Saved data entries
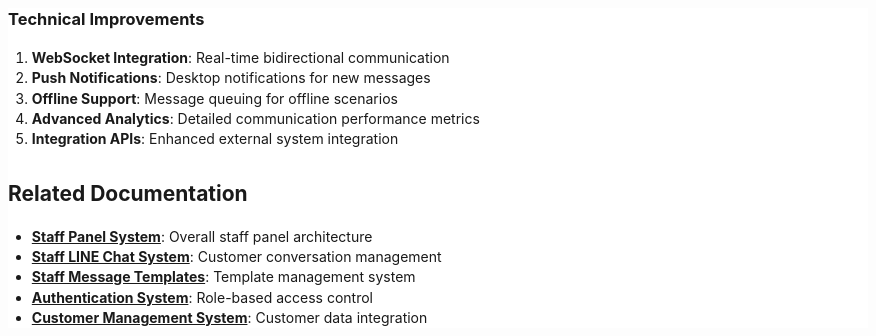 ### Technical Improvements
1. **WebSocket Integration**: Real-time bidirectional communication
2. **Push Notifications**: Desktop notifications for new messages
3. **Offline Support**: Message queuing for offline scenarios
4. **Advanced Analytics**: Detailed communication performance metrics
5. **Integration APIs**: Enhanced external system integration

## Related Documentation

- **[Staff Panel System](../features/public/staff-operations/STAFF_PANEL_SYSTEM.md)**: Overall staff panel architecture
- **[Staff LINE Chat System](../features/public/staff-operations/STAFF_LINE_CHAT.md)**: Customer conversation management
- **[Staff Message Templates](../features/public/staff-operations/STAFF_MESSAGE_TEMPLATES.md)**: Template management system
- **[Authentication System](../technical/AUTHENTICATION_SYSTEM.md)**: Role-based access control
- **[Customer Management System](../features/public/customer-packages/CUSTOMER_MANAGEMENT_SYSTEM.md)**: Customer data integration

* _Task to complete_
Return the lines from the line containing "## Related Documentation" to the end of the entries above, exactly as they appear and with no other output.

* _Task answer_
## Related Documentation

- **[Staff Panel System](../features/public/staff-operations/STAFF_PANEL_SYSTEM.md)**: Overall staff panel architecture
- **[Staff LINE Chat System](../features/public/staff-operations/STAFF_LINE_CHAT.md)**: Customer conversation management
- **[Staff Message Templates](../features/public/staff-operations/STAFF_MESSAGE_TEMPLATES.md)**: Template management system
- **[Authentication System](../technical/AUTHENTICATION_SYSTEM.md)**: Role-based access control
- **[Customer Management System](../features/public/customer-packages/CUSTOMER_MANAGEMENT_SYSTEM.md)**: Customer data integration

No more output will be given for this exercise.